**WHAT NEEDS TO BE DONE**:
Reproduce every entry precisely as written.

**RECORDS FOR THIS TASK**:
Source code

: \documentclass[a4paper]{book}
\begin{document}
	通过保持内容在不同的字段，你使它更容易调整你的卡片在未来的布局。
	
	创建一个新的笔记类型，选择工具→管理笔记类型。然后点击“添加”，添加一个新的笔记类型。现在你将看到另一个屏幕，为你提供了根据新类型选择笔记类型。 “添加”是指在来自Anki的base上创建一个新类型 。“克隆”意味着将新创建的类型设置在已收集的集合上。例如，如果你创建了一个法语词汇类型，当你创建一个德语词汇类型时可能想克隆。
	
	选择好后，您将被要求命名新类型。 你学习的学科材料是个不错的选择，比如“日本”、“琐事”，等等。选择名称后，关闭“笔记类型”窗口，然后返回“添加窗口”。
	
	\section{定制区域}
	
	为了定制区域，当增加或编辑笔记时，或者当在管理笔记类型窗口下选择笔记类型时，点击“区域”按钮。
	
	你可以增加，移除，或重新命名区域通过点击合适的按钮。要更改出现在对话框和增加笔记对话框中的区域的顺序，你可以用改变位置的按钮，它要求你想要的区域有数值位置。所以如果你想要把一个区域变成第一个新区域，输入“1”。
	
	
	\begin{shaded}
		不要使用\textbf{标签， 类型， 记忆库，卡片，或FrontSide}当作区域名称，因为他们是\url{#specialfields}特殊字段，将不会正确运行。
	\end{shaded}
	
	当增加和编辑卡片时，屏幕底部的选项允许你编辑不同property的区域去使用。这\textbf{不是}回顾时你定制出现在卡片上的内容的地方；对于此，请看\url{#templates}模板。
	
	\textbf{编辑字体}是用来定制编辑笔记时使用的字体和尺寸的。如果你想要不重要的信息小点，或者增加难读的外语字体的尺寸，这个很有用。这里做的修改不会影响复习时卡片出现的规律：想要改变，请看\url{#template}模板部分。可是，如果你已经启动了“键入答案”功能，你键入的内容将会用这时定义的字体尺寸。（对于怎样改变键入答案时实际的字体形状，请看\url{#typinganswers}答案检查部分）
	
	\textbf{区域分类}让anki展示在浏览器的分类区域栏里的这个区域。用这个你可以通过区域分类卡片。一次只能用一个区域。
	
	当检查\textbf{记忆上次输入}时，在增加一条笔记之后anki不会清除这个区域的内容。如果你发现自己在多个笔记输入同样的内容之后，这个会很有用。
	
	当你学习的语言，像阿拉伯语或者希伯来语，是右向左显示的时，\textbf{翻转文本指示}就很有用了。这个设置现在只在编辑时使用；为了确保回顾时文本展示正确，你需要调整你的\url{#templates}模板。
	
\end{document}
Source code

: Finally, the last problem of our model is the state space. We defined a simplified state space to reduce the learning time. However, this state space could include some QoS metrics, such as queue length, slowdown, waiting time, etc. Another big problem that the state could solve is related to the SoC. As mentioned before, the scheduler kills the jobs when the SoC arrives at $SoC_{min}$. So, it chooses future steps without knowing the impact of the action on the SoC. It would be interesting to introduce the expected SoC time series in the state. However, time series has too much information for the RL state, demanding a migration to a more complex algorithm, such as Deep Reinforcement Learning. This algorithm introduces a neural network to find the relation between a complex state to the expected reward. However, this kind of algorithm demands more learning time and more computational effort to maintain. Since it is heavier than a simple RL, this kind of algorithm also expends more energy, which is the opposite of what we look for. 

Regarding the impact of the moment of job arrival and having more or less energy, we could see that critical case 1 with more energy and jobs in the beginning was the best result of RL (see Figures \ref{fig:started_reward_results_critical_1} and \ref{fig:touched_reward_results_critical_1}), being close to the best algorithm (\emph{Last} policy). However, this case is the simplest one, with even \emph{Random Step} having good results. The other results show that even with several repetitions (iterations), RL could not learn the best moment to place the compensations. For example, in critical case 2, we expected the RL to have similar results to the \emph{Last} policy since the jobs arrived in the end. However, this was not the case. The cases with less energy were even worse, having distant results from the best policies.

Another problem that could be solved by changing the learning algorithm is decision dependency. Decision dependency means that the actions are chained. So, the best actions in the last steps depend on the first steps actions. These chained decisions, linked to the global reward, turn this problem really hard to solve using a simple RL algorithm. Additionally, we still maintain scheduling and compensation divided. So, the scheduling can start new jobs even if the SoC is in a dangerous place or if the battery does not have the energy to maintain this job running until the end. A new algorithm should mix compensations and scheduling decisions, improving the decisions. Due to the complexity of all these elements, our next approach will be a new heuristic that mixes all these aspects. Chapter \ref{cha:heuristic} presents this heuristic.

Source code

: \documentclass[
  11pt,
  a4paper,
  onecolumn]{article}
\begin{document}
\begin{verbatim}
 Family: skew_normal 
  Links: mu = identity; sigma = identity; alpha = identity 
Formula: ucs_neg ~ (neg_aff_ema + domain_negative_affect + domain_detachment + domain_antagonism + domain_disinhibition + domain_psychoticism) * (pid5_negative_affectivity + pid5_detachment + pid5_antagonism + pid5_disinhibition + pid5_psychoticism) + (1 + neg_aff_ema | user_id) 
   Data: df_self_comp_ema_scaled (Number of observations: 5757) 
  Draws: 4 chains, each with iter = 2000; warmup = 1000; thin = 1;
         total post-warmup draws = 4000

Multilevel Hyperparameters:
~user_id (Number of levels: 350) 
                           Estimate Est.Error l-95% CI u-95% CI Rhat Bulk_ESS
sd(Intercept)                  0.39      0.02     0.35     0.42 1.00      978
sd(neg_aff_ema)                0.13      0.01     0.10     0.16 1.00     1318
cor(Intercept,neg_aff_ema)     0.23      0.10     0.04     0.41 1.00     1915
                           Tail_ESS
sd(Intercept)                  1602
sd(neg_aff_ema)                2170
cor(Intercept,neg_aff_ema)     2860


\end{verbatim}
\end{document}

**WRITTEN RESPONSE**:
Source code

: \documentclass[a4paper]{book}
\begin{document}
	通过保持内容在不同的字段，你使它更容易调整你的卡片在未来的布局。
	
	创建一个新的笔记类型，选择工具→管理笔记类型。然后点击“添加”，添加一个新的笔记类型。现在你将看到另一个屏幕，为你提供了根据新类型选择笔记类型。 “添加”是指在来自Anki的base上创建一个新类型 。“克隆”意味着将新创建的类型设置在已收集的集合上。例如，如果你创建了一个法语词汇类型，当你创建一个德语词汇类型时可能想克隆。
	
	选择好后，您将被要求命名新类型。 你学习的学科材料是个不错的选择，比如“日本”、“琐事”，等等。选择名称后，关闭“笔记类型”窗口，然后返回“添加窗口”。
	
	\section{定制区域}
	
	为了定制区域，当增加或编辑笔记时，或者当在管理笔记类型窗口下选择笔记类型时，点击“区域”按钮。
	
	你可以增加，移除，或重新命名区域通过点击合适的按钮。要更改出现在对话框和增加笔记对话框中的区域的顺序，你可以用改变位置的按钮，它要求你想要的区域有数值位置。所以如果你想要把一个区域变成第一个新区域，输入“1”。
	
	
	\begin{shaded}
		不要使用\textbf{标签， 类型， 记忆库，卡片，或FrontSide}当作区域名称，因为他们是\url{#specialfields}特殊字段，将不会正确运行。
	\end{shaded}
	
	当增加和编辑卡片时，屏幕底部的选项允许你编辑不同property的区域去使用。这\textbf{不是}回顾时你定制出现在卡片上的内容的地方；对于此，请看\url{#templates}模板。
	
	\textbf{编辑字体}是用来定制编辑笔记时使用的字体和尺寸的。如果你想要不重要的信息小点，或者增加难读的外语字体的尺寸，这个很有用。这里做的修改不会影响复习时卡片出现的规律：想要改变，请看\url{#template}模板部分。可是，如果你已经启动了“键入答案”功能，你键入的内容将会用这时定义的字体尺寸。（对于怎样改变键入答案时实际的字体形状，请看\url{#typinganswers}答案检查部分）
	
	\textbf{区域分类}让anki展示在浏览器的分类区域栏里的这个区域。用这个你可以通过区域分类卡片。一次只能用一个区域。
	
	当检查\textbf{记忆上次输入}时，在增加一条笔记之后anki不会清除这个区域的内容。如果你发现自己在多个笔记输入同样的内容之后，这个会很有用。
	
	当你学习的语言，像阿拉伯语或者希伯来语，是右向左显示的时，\textbf{翻转文本指示}就很有用了。这个设置现在只在编辑时使用；为了确保回顾时文本展示正确，你需要调整你的\url{#templates}模板。
	
\end{document}
Source code

: Finally, the last problem of our model is the state space. We defined a simplified state space to reduce the learning time. However, this state space could include some QoS metrics, such as queue length, slowdown, waiting time, etc. Another big problem that the state could solve is related to the SoC. As mentioned before, the scheduler kills the jobs when the SoC arrives at $SoC_{min}$. So, it chooses future steps without knowing the impact of the action on the SoC. It would be interesting to introduce the expected SoC time series in the state. However, time series has too much information for the RL state, demanding a migration to a more complex algorithm, such as Deep Reinforcement Learning. This algorithm introduces a neural network to find the relation between a complex state to the expected reward. However, this kind of algorithm demands more learning time and more computational effort to maintain. Since it is heavier than a simple RL, this kind of algorithm also expends more energy, which is the opposite of what we look for. 

Regarding the impact of the moment of job arrival and having more or less energy, we could see that critical case 1 with more energy and jobs in the beginning was the best result of RL (see Figures \ref{fig:started_reward_results_critical_1} and \ref{fig:touched_reward_results_critical_1}), being close to the best algorithm (\emph{Last} policy). However, this case is the simplest one, with even \emph{Random Step} having good results. The other results show that even with several repetitions (iterations), RL could not learn the best moment to place the compensations. For example, in critical case 2, we expected the RL to have similar results to the \emph{Last} policy since the jobs arrived in the end. However, this was not the case. The cases with less energy were even worse, having distant results from the best policies.

Another problem that could be solved by changing the learning algorithm is decision dependency. Decision dependency means that the actions are chained. So, the best actions in the last steps depend on the first steps actions. These chained decisions, linked to the global reward, turn this problem really hard to solve using a simple RL algorithm. Additionally, we still maintain scheduling and compensation divided. So, the scheduling can start new jobs even if the SoC is in a dangerous place or if the battery does not have the energy to maintain this job running until the end. A new algorithm should mix compensations and scheduling decisions, improving the decisions. Due to the complexity of all these elements, our next approach will be a new heuristic that mixes all these aspects. Chapter \ref{cha:heuristic} presents this heuristic.

Source code

: \documentclass[
  11pt,
  a4paper,
  onecolumn]{article}
\begin{document}
\begin{verbatim}
 Family: skew_normal 
  Links: mu = identity; sigma = identity; alpha = identity 
Formula: ucs_neg ~ (neg_aff_ema + domain_negative_affect + domain_detachment + domain_antagonism + domain_disinhibition + domain_psychoticism) * (pid5_negative_affectivity + pid5_detachment + pid5_antagonism + pid5_disinhibition + pid5_psychoticism) + (1 + neg_aff_ema | user_id) 
   Data: df_self_comp_ema_scaled (Number of observations: 5757) 
  Draws: 4 chains, each with iter = 2000; warmup = 1000; thin = 1;
         total post-warmup draws = 4000

Multilevel Hyperparameters:
~user_id (Number of levels: 350) 
                           Estimate Est.Error l-95% CI u-95% CI Rhat Bulk_ESS
sd(Intercept)                  0.39      0.02     0.35     0.42 1.00      978
sd(neg_aff_ema)                0.13      0.01     0.10     0.16 1.00     1318
cor(Intercept,neg_aff_ema)     0.23      0.10     0.04     0.41 1.00     1915
                           Tail_ESS
sd(Intercept)                  1602
sd(neg_aff_ema)                2170
cor(Intercept,neg_aff_ema)     2860


\end{verbatim}
\end{document}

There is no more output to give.